Sfogliando la voluminosa cartella stampa che introduce l’edizione 41 del Torino Film Festival (dal 24 novembre al 2 dicembre) – l’ultimo con la direzione di Steve Della Casa, al quale succederà il prossimo anno Giulio Base – si ha l’immediata percezione di un festival nel segno di un gigantismo onnivoro, lo stesso che peraltro accomuna quelle manifestazioni nate come contenitori intorno ai quali far ruotare anche la città che abitano, i suoi possibili pubblici occupando spazi estesi del territorio. Un po’ come accade per fare un esempio con la Festa di Roma – così però sin dall’origine, rispetto a quello torinese nato nel secolo scorso come Festival Cinema Giovani.

È CERTO che l’offerta variata potrà attirare spettatori molteplici, la scommessa dei programmatori è probabilmente far sì che ci si costruiscano percorsi personali ciascuno secondo i propri orientamenti e interessi; qualcosa però si è perduto in termini di singolarità della proposta – al di là della qualità dei titoli in selezione – ciò che la rendeva diversa da altre nel mondo e in Italia.
Certo fa sempre piacere intercettare film di cui si è parlato da altri festival, come Christian Petzold che presenterà il suo Afire, commedia ironica dei sentimenti in uscita poi il 30 novembre, Orso d’argento alla Berlinale. O Victor Erice con il capolavoro del ritorno al cinema, Cerrar los ojos, la storia di un’assenza, quella di un attore scomparso all’improvviso, molti anni prima, che il regista è convinto sia ancora in vita, si fa riflessione sulla memoria e sull’oblio. E ancora i Radu Jude col Pardo d’oro Do not expect too much from the end of the world e l’anteprima di The Holdovers di Alexander Payne – in sala anch’esso il 30 novembre.

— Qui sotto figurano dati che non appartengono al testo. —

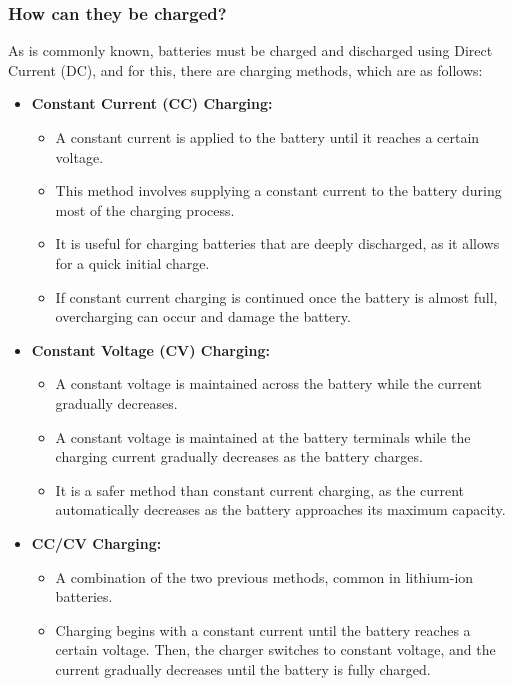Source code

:\subsubsection{How can they be charged?}

As is commonly known, batteries must be charged and discharged using Direct Current (DC), and for this, there are charging methods, which are as follows:

\begin{itemize}
    \item \textbf{Constant Current (CC) Charging:}
    \begin{itemize}
      \item A constant current is applied to the battery until it reaches a certain voltage.
      \item This method involves supplying a constant current to the battery during most of the charging process.
      \item It is useful for charging batteries that are deeply discharged, as it allows for a quick initial charge.
      \item If constant current charging is continued once the battery is almost full, overcharging can occur and damage the battery.
    \end{itemize}
    \item \textbf{Constant Voltage (CV) Charging:}
    \begin{itemize}
      \item A constant voltage is maintained across the battery while the current gradually decreases.
      \item A constant voltage is maintained at the battery terminals while the charging current gradually decreases as the battery charges.
      \item It is a safer method than constant current charging, as the current automatically decreases as the battery approaches its maximum capacity.
    \end{itemize}
    \item \textbf{CC/CV Charging:}
    \begin{itemize}
      \item A combination of the two previous methods, common in lithium-ion batteries.
      \item Charging begins with a constant current until the battery reaches a certain voltage. Then, the charger switches to constant voltage, and the current gradually decreases until the battery is fully charged.
    \end{itemize}
\end{itemize}

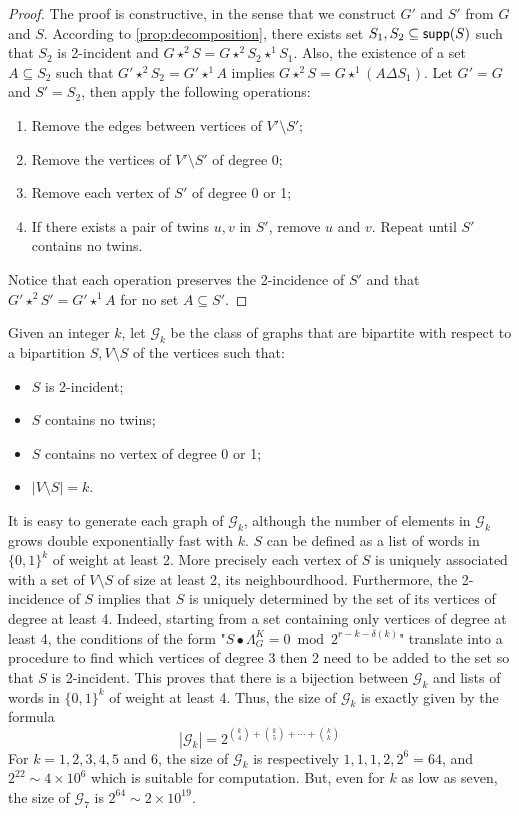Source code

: \documentclass[a4paper,UKenglish,cleveref,autoref,thm-restate]{arxiv}
\newcommand{\se}{\subseteq}
\newcommand{\sm}{\setminus}
\newcommand{\supp}{\textup{\textsf{supp}}}
\begin{document}
\begin{proof}
    The proof is constructive, in the sense that we construct $G'$ and $S'$ from $G$ and $S$. According to \cref{prop:decomposition}, there exists set $S_1, S_2 \se \supp(S)$ such that $S_2$ is 2-incident and $G \star^2 S = G \star^2 S_2 \star^1 S_1$. Also, the existence of a set $A \se S_2$ such that $G' \star^2 S_2 = G' \star^1 A$ implies $G \star^2 S = G \star^1 (A \Delta S_1)$. Let $G' = G$ and $S' = S_2$, then apply the following operations:
    \begin{enumerate}
        \item Remove the edges between vertices of $V' \sm S'$;
        \item Remove the vertices of $V' \sm S'$ of degree 0;
        \item Remove each vertex of $S'$ of degree 0 or 1;
        \item If there exists a pair of twins $u,v$ in $S'$, remove $u$ and $v$. Repeat until $S'$ contains no twins.
    \end{enumerate}
    Notice that each operation preserves the 2-incidence of $S'$ and that  $G' \star^2 S' = G' \star^1 A$ for no set $A \se S'$.
\end{proof}

Given an integer $k$, let $\mathcal G_k$ be the class of graphs that are bipartite with respect to a bipartition $S, V \sm S$ of the vertices such that:
\begin{itemize}
    \item $S$ is 2-incident;
    \item $S$ contains no twins;
    \item $S$ contains no vertex of degree 0 or 1;
    \item $|V \sm S| = k$.
\end{itemize}
It is easy to generate each graph of $\mathcal G_k$, although the number of elements in $\mathcal G_k$ grows double exponentially fast with $k$. $S$ can be defined as a list of words in $\{0,1\}^k$ of weight at least 2. More precisely each vertex of $S$ is uniquely associated with a set of $V \sm S$ of size at least 2, its neighbourdhood. Furthermore, the 2-incidence of $S$ implies that $S$ is uniquely determined by the set of its vertices of degree at least 4. Indeed, starting from a set containing only vertices of degree at least 4, the conditions of the form "$S\bullet \Lambda_G^K = 0 \bmod 2^{r-k-\delta(k)}$" translate into a procedure to find which vertices of degree 3 then 2 need to be added to the set so that $S$ is 2-incident. This proves that there is a bijection between $\mathcal G_k$ and lists of words in $\{0,1\}^k$ of weight at least 4. Thus, the size of $\mathcal G_k$ is exactly given by the formula $$ |\mathcal G_k| = 2^{\binom{k}{4} + \binom{k}{5} + \cdots + \binom{k}{k}}$$
For $k=1,2,3,4,5$ and $6$, the size of $\mathcal G_k$ is respectively $1,1,1,2,2^6 = 64$, and $2^{22} \sim 4 \times 10^6$ which is suitable for computation. But, even for $k$ as low as seven, the size of $\mathcal G_7$ is $2^{64} \sim 2 \times 10^{19}$.
\end{document}
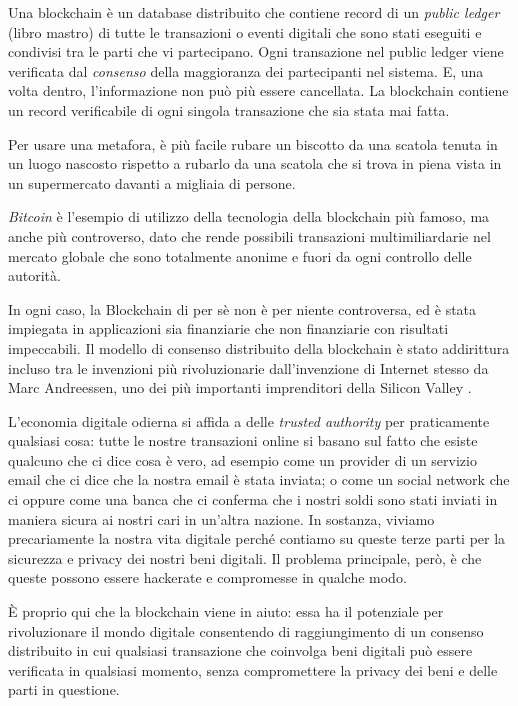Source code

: Una blockchain è un database distribuito che contiene record di un \textit{public ledger} (libro mastro) di tutte le transazioni o eventi digitali che sono stati eseguiti e condivisi tra le parti che vi partecipano. Ogni transazione nel public ledger viene verificata dal \textit{consenso} della maggioranza dei partecipanti nel sistema. E, una volta dentro, l'informazione non può più essere cancellata. La blockchain contiene un record verificabile di ogni singola transazione che sia stata mai fatta.

Per usare una metafora, è più facile rubare un biscotto da una scatola tenuta in un luogo nascosto rispetto a rubarlo da una scatola che si trova in piena vista in un supermercato davanti a migliaia di persone.

\textit{Bitcoin} è l'esempio di utilizzo della tecnologia della blockchain più famoso, ma anche più controverso, dato che rende possibili transazioni multimiliardarie nel mercato globale che sono totalmente anonime e fuori da ogni controllo delle autorità. 

In ogni caso, la Blockchain di per sè non è per niente controversa, ed è stata impiegata in applicazioni sia finanziarie che non finanziarie con risultati impeccabili. Il modello di consenso distribuito della blockchain è stato addirittura incluso tra le invenzioni più rivoluzionarie dall'invenzione di Internet stesso da Marc Andreessen, uno dei più importanti imprenditori della Silicon Valley \cite{Crosby2016}.

L'economia digitale odierna si affida a delle \textit{trusted authority} per praticamente qualsiasi cosa: tutte le nostre transazioni online si basano sul fatto che esiste qualcuno che ci dice cosa è vero, ad esempio come un provider di un servizio email che ci dice che la nostra email è stata inviata; o come un social network che ci oppure come una banca che ci conferma che i nostri soldi sono stati inviati in maniera sicura ai nostri cari in un'altra nazione. In sostanza, viviamo precariamente la nostra vita digitale perch\'e contiamo su queste terze parti per la sicurezza e privacy dei nostri beni digitali. Il problema principale, però, è che queste possono essere hackerate e compromesse in qualche modo.

È proprio qui che la blockchain viene in aiuto: essa ha il potenziale per rivoluzionare il mondo digitale consentendo di raggiungimento di un consenso distribuito in cui qualsiasi transazione che coinvolga beni digitali può essere verificata in qualsiasi momento, senza compromettere la privacy dei beni e delle parti in questione. 

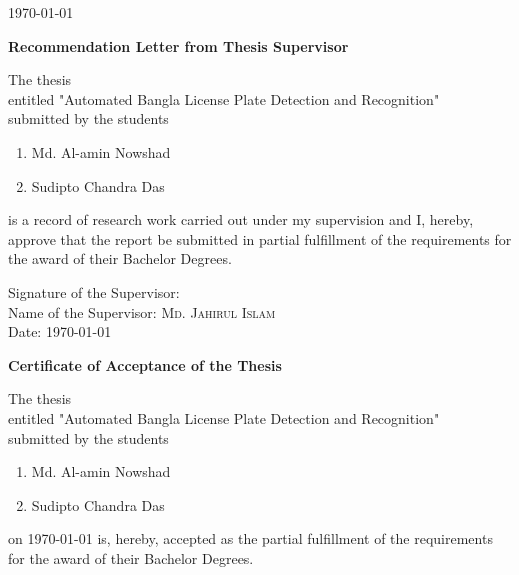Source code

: \documentclass{standalone}
\begin{document}
\begin{titlepage}
\begin{center}
    \vfill
    \today
    
\end{center}

\newpage

\begin{center}
	\textbf{\huge Recommendation Letter from Thesis Supervisor}
\end{center}
	
    \vspace{0.5cm}
    
    \noindent
	The thesis\\
    entitled "{Automated Bangla License Plate Detection and Recognition}"\\
    submitted by the students
	\begin{enumerate}
		\item Md. Al-amin Nowshad
		\item Sudipto Chandra Das
	\end{enumerate}
	is a record of research work carried out under my supervision and I, hereby, approve that the report be submitted in partial fulfillment of the requirements for the award of their Bachelor Degrees.\\
	
    \vspace{4.0cm}
	
    \noindent
	Signature of the Supervisor: \\
	Name of the Supervisor: \textsc{\large Md. Jahirul Islam}\\%
	Date: \today
				
\newpage

\begin{center}
	\textbf{\huge Certificate of Acceptance of the Thesis} \\
\end{center}
	
    \vspace{0.5cm}
    
	\noindent
	The thesis\\
	entitled "{Automated Bangla License Plate Detection and Recognition}"\\
	submitted by the students
	\begin{enumerate}
		\item Md. Al-amin Nowshad
		\item Sudipto Chandra Das
	\end{enumerate}	
    on \today
    \noindent
	is, hereby, accepted as the partial fulfillment of the requirements for the award of their Bachelor Degrees.
				

\end{titlepage}
\end{document}
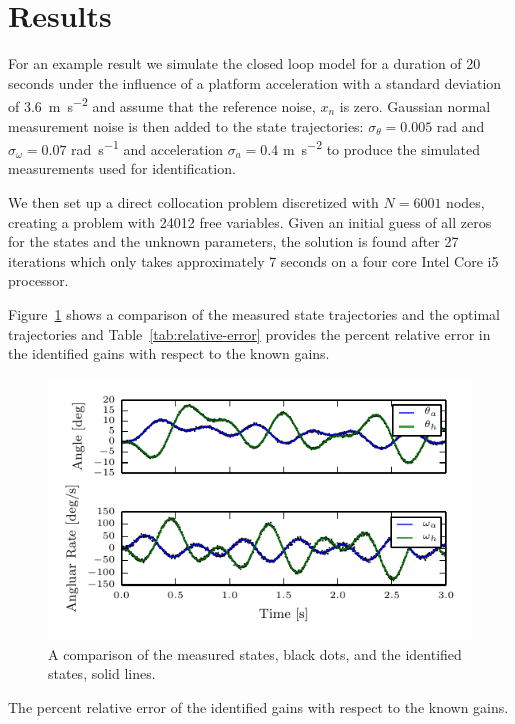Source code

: \documentclass[11pt,a4paper,twocolumn]{article}
\begin{document}
\section*{Results}

For an example result we simulate the closed loop model for a duration of 20
seconds under the influence of a platform acceleration with a standard
deviation of 3.6~\si{\meter\per\second\squared} and assume that the reference
noise, $x_n$ is zero. Gaussian normal measurement noise is then added to the
state trajectories: $\sigma_\theta=0.005$ \si{\radian} and $\sigma_\omega=0.07$
\si{\radian\per\second} and acceleration $\sigma_a=0.4$
\si{\meter\per\second\squared} to produce the simulated measurements used for
identification.

We then set up a direct collocation problem discretized with $N=6001$ nodes,
creating a problem with 24012 free variables. Given an initial guess of all
zeros for the states and the unknown parameters, the solution is found after 27
iterations which only takes approximately 7 seconds on a four core Intel Core
i5 processor.

Figure~\ref{fig:trajectory-comparison} shows a comparison of the measured state
trajectories and the optimal trajectories and Table~\ref{tab:relative-error}
provides the percent relative error in the identified gains with respect to the
known gains.
%
\begin{figure}
  \centering
  \includegraphics[width=\columnwidth]{figures/trajectory-comparison.pdf}
  \caption{A comparison of the measured states, black dots, and the identified
    states, solid lines.}
  \label{fig:trajectory-comparison}
\end{figure}
%
\begin{table}
  \centering
  \caption{The percent relative error of the identified gains with respect to
    the known gains.}
  
  \label{tab:relative-error}
\end{table}
\end{document}
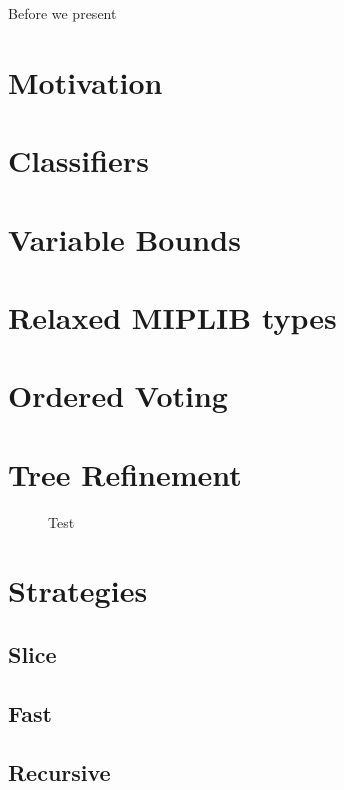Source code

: 	Before we present 
	
	\section{Motivation}
	
	\section{Classifiers}
	
		\section{Variable Bounds}
		
		\section{Relaxed MIPLIB types}
			
		\section{Ordered Voting}
		
	\section{Tree Refinement}
	
		\begin{figure}[ht!]
			\centering
			
			\caption{Test}
			\label{fig:tree:binpackNOP}
		\end{figure}
		
	\section{Strategies}
	
		\subsection{Slice}
		
		\subsection{Fast}
		
		\subsection{Recursive}
		

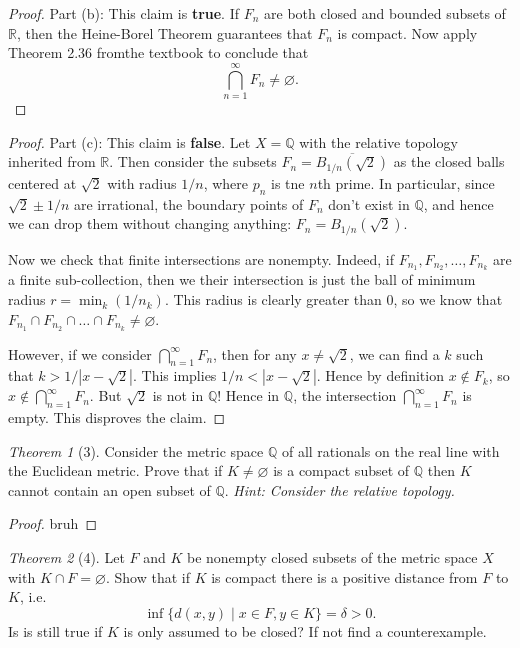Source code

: \documentclass[12pt]{article}
\theoremstyle{remark}
\theoremstyle{named}
\newtheorem*{theorem}{Theorem}
\begin{document}
\begin{proof}
    Part (b): This claim is \textbf{true}. If \(F_n\) are both closed and bounded subsets of \(\mathbb R\), then the Heine-Borel Theorem guarantees that \(F_n\) is compact. Now apply Theorem 2.36 fromthe textbook to conclude that 
    \[\bigcap_{n = 1}^\infty F_n \neq \varnothing.\]
\end{proof}

\begin{proof}
    Part (c): This claim is \textbf{false}. Let \(X = \mathbb Q\) with the relative topology inherited from \(\mathbb R\). Then consider the subsets \(F_n = \overline{B_{1/ n}(\sqrt 2)}\) as the closed balls centered at \(\sqrt 2\) with radius \(1 / n\), where \(p_n\) is tne \(n\)th prime. 
    In particular, since \(\sqrt 2 \pm 1 / n\) are irrational, the boundary points of \(F_n\) don't exist in \(\mathbb Q\), and hence we can drop them without changing anything: \(F_n = B_{1/n}(\sqrt 2)\).

    Now we check that finite intersections are nonempty. Indeed, if \(F_{n_1}, F_{n_2}, \dots, F_{n_k}\) are a finite sub-collection, then we their intersection is just the ball of minimum radius \(r = \min_{k} (1/n_k)\). This radius is clearly greater than \(0\), so we know that \(F_{n_1} \cap F_{n_2} \cap \dots \cap F_{n_k} \neq \varnothing\).

    However, if we consider \(\bigcap_{n = 1}^\infty F_n\), then for any \(x \neq \sqrt 2\), we can find a \(k\) such that \(k > 1 / |x - \sqrt 2|\). This implies \(1 / n < |x - \sqrt 2|\). Hence by definition \(x \notin F_k\), so \(x \notin \bigcap_{n = 1}^\infty F_n\). But \(\sqrt 2\) is not in \(\mathbb Q\)! Hence in \(\mathbb Q\), the intersection \(\bigcap_{n = 1}^\infty F_n\) is empty. This disproves the claim.
\end{proof}

\begin{theorem}[3]
    Consider the metric space \(\mathbb Q\) of all rationals on the real line with the Euclidean metric. Prove that if \(K \neq \varnothing\) is a compact subset of \(\mathbb Q\) then \(K\) cannot contain an open subset of \(\mathbb Q\). \textit{Hint: Consider the relative topology.}
\end{theorem}

\begin{proof}
    bruh
\end{proof}

\begin{theorem}[4]
    Let \(F\) and \(K\) be nonempty closed subsets of the metric space \(X\) with \(K \cap F = \varnothing\). Show that if \(K\) is compact there is a positive distance from \(F\) to \(K\), i.e.
    \[\inf \{d(x, y) \mid x \in F, y \in K\} = \delta > 0.\]
    Is is still true if \(K\) is only assumed to be closed? If not find a counterexample.
\end{theorem}
\end{document}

Nel concorso internazionale riservato agli esordi, si va da La palisiada di Philip Sotnychenko, giovane regista ucraino molto acclamato per questo strano thriller che indaga nel passato del suo Paese, gli anni Novanta, che coincidono con quelli della fine dell’Unione sovietica e della sua infanzia; a O Grace di Ilya Povolotsky, un on the road di un padre e una figlia che portano in giro il cinema attraverso la Russia di cui disvela paesaggi inattesi. E ancora l’animazione di Chiara Malta e Sébastien Laudenbach Linda veut di poulet! o per l’Italia Non riattaccare di Manfredi Lucibello con Barbara Ronchi. Dalla Corea del sud arriva Birth di Jiyoung Yoo, in cui una gravidanza inattesa spezza l’equilibrio di una coppia rivelando sentimenti crudi. Camping du lac di Eléonore Saintagnan si immerge invece nelle leggende che permeano il paesaggio intorno ad un campeggio sul lago.
Tra concorsi documentari, cortometraggi e fuori concorso, suddivisi in numerose sezioni «a tema», moltissimi i film italiani di autori giovani e meno giovani, di finzione e documentari, lungometraggi e formati brevi. A cui si aggiunge un focus sulle giovani generazioni argentine – anche nel concorso internazionale con Arturo ha trent’anni, una sorta di romanzo di formazione di un ragazzo un po’ nevroticamente attaccato all’età infantile.
Omaggio a John Wayne – che campeggia sul manifesto del festival firmato ancora da Ugo Nespolo – col titolo Mezzogiorno di fuoco; retrospettiva dedicata a Sergio Citti nel novantesimo anno dalla nascita.